HAVE
YE HERE ANY MEAT?
They
had scarcely eaten the last mouthfuls when Jesus appeared in the doorway, tall
and pale. He looked at them one by one, and in His melodious voice greeted
them: "Peace be unto you."
(Luke 24:36)
No
one answered. Their astonishment overcame their joy, even for those who had
already seen Him since His death. On their faces the Man risen from the dead
read the doubt which He knew they all felt, the question which they did not
dare express in words, "Art Thou
really thyself a living man, or a spirit which comes from the caverns of the
dead to tempt us?" (Vs. 37)
"Why are ye troubled?" said the Man who had been
betrayed, "and why do thoughts arise
in your hearts? Behold my hands and my feet, that it is I, myself: handle me,
and see; for a spirit hath not flesh and bones, as ye see me have." (Vs. 38-39)
And
He stretched out His hands towards them, showed them the marks still bloody
left by the nails, and opened His garment over His breast so that they could
see the mark of the lance in His side. Some of them, rising from their couches,
knelt down and saw on His bare feet the two deep wounds, each with its livid
ring around it.
But
they could not bring themselves to touch Him, for they feared to see Him
disappear suddenly as He had come suddenly.
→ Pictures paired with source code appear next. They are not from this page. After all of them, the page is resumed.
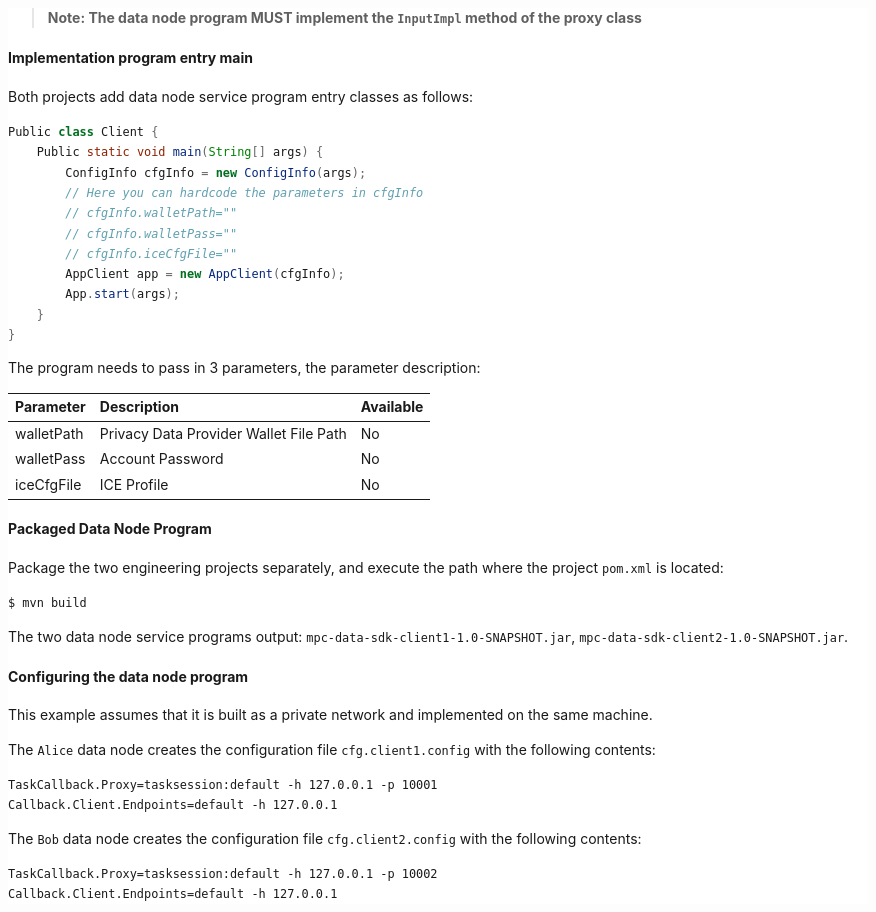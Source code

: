 > **Note: The data node program MUST implement the `InputImpl` method of the proxy class**

#### Implementation program entry main

Both projects add data node service program entry classes as follows:

```java
Public class Client {
    Public static void main(String[] args) {
        ConfigInfo cfgInfo = new ConfigInfo(args);
        // Here you can hardcode the parameters in cfgInfo
        // cfgInfo.walletPath=""
        // cfgInfo.walletPass=""
        // cfgInfo.iceCfgFile=""
        AppClient app = new AppClient(cfgInfo);
        App.start(args);
    }
}
```

The program needs to pass in 3 parameters, the parameter description:

| Parameter  | Description                            | Available |
| :--------- | :------------------------------------- | :-------- |
| walletPath | Privacy Data Provider Wallet File Path | No        |
| walletPass | Account Password                       | No        |
| iceCfgFile | ICE Profile                            | No        |

#### Packaged Data Node Program

Package the two engineering projects separately, and execute the path where the project `pom.xml` is located:

```bash
$ mvn build
```

The two data node service programs output: `mpc-data-sdk-client1-1.0-SNAPSHOT.jar`, `mpc-data-sdk-client2-1.0-SNAPSHOT.jar`.

#### Configuring the data node program

This example assumes that it is built as a private network and implemented on the same machine.

The `Alice` data node creates the configuration file `cfg.client1.config` with the following contents:

```config
TaskCallback.Proxy=tasksession:default -h 127.0.0.1 -p 10001
Callback.Client.Endpoints=default -h 127.0.0.1
```

The `Bob` data node creates the configuration file `cfg.client2.config` with the following contents:

```config
TaskCallback.Proxy=tasksession:default -h 127.0.0.1 -p 10002
Callback.Client.Endpoints=default -h 127.0.0.1
```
If one of them had embraced Him,
would he have felt the warm solidity of a body, or would his arms have passed
through the emptiness of a mere shadow?
It
was He with His face, with His voice, with the irrefutable traces of the
crucifixion, and yet there was something changed in His aspect which they could
not have described, even if they had been calm. The most reluctant were forced
to believe that the Master stood before them with all the appearance of life
begun anew, but their thoughts whirled in the last of their doubts and they were
silent as if they were afraid to believe in their senses, as if they expected
to wake up, from one moment to another. Even Simon was silent. What could he
have said without betraying himself by tears to Him who had looked at him with
those same eyes in the courtyard of Caiaphas while he swore that he had never
known Him?
To
make an end of their last doubts, Jesus asked, "Have ye here any meat?" (Vs. 41)
He
needed no longer any food except that for which He had vainly asked all His
life. But these men of the flesh needed a fleshly proof, a material
demonstration as was befitting those who believed only in matter and nourished
themselves only on matter. They had eaten together on their last evening; this
evening also, now that they were again together, He would eat with them. "Have ye here any meat?"
A
piece of broiled fish was left in a dish. Simon put it before the Master, who
sat down at the table and ate the fish with a piece of bread while they all
stared at Him as though it were the first time they had ever seen Him eat.
And
when He had finished, He raised His eyes towards them, and, "Are you convinced now, or do you still
not understand: does it seem possible to you that a spirit can eat as I have
eaten here in your presence? So many times I have been forced to reprove your
hardness of heart, and your little faith! And behold you are still as you were
at first, and you were not willing to believe those who had seen me, and yet I
had hid nothing of what was to happen in these days. But you, deaf and
forgetful, hear and then forget, read and do not understand. When I was with
you, did I not tell you that all things which were written and which I
announced must be fulfilled; that it behooved Christ to suffer and to rise from
the dead on the third day, and that repentance and remission of sins should be
preached in His name among all nations, beginning at Jerusalem? Now you are
witnesses of these things, and behold I send the promise of my Father upon you.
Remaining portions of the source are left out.